Objective: To analyse the accuracy of antenatal ultrasound screening in Malta, comparing detection rates within the private and public sectors, and with the rest of Europe. To assess local trends in accuracy for each organ system. Material and Methods: Ethics approval was obtained to gather routinely collected data from the national congenital anomalies registry between 2016 and 2018. This was analysed to determine local antenatal ultrasound accuracy rates and trends. Electronic medical appointment record data was also used to indirectly determine whether a significant difference existed in the detection of antenatal anomalies in mothers scanned privately and those scanned within the public sector. χ 2 -for-trend was used to analyse changes in the accuracy rates. European Surveillance of Congenital Anomalies (EUROCAT) data was used to compare scanning accuracy in Malta and other EUROCAT centres. Results: The local rate of undetected congenital anomalies was 62.0% for public scans and 83.9% for private scans.

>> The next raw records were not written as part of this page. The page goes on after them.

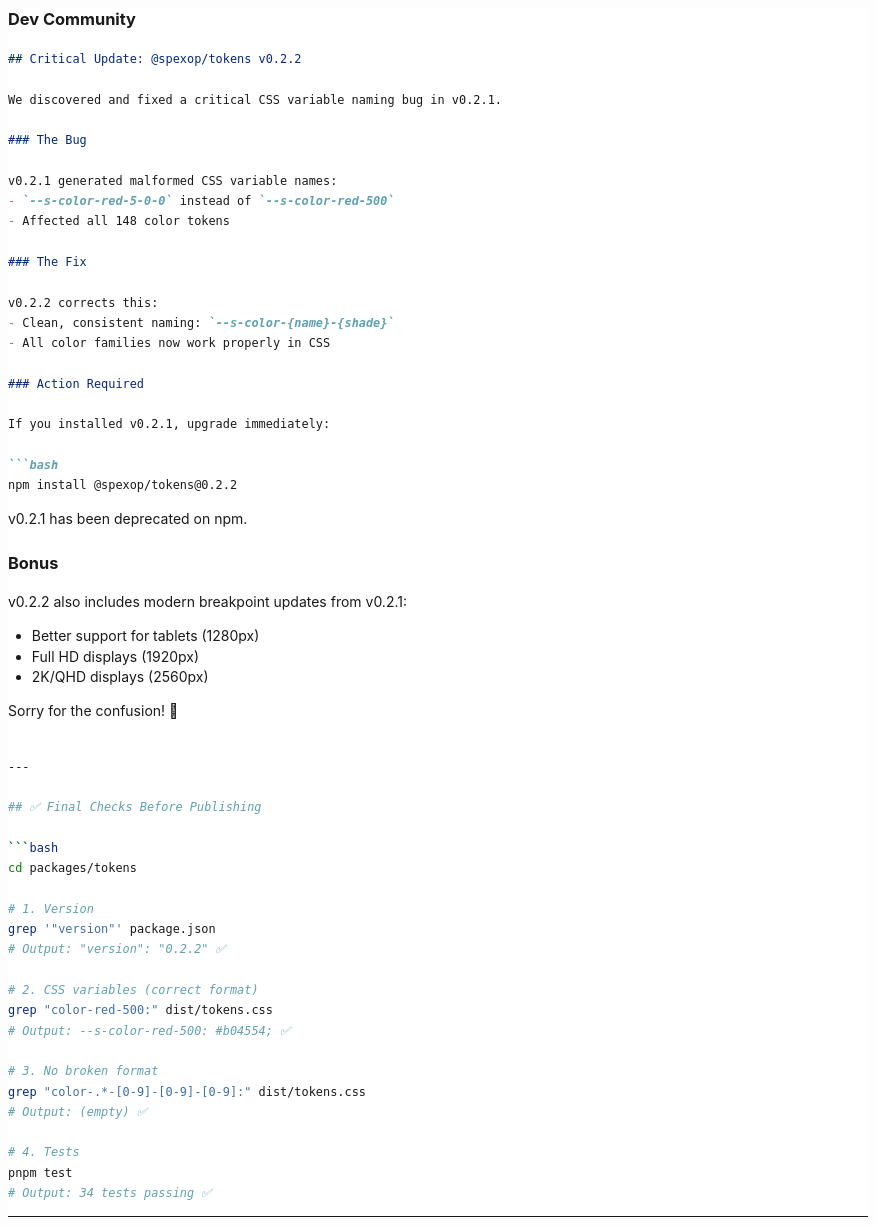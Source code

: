 ### Dev Community

```markdown
## Critical Update: @spexop/tokens v0.2.2

We discovered and fixed a critical CSS variable naming bug in v0.2.1.

### The Bug

v0.2.1 generated malformed CSS variable names:
- `--s-color-red-5-0-0` instead of `--s-color-red-500`
- Affected all 148 color tokens

### The Fix

v0.2.2 corrects this:
- Clean, consistent naming: `--s-color-{name}-{shade}`
- All color families now work properly in CSS

### Action Required

If you installed v0.2.1, upgrade immediately:

```bash
npm install @spexop/tokens@0.2.2
```

v0.2.1 has been deprecated on npm.

### Bonus

v0.2.2 also includes modern breakpoint updates from v0.2.1:

- Better support for tablets (1280px)
- Full HD displays (1920px)
- 2K/QHD displays (2560px)

Sorry for the confusion! 🙏

``` bash

---

## ✅ Final Checks Before Publishing

```bash
cd packages/tokens

# 1. Version
grep '"version"' package.json
# Output: "version": "0.2.2" ✅

# 2. CSS variables (correct format)
grep "color-red-500:" dist/tokens.css
# Output: --s-color-red-500: #b04554; ✅

# 3. No broken format
grep "color-.*-[0-9]-[0-9]-[0-9]:" dist/tokens.css
# Output: (empty) ✅

# 4. Tests
pnpm test
# Output: 34 tests passing ✅
```

---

Local trends over the three-year period showed an improvement in accuracy rates in detecting isolated syndromes (p=0.05), anomalies of the renal system (p=0.02) and craniofacial anomalies (p=0.05). Malta’s overall performance was similar to other EUROCAT centres. Conclusion: Scans carried out within the public sector are more accurate than private scans, and Malta’s overall performance was similar to other EUROCAT centres.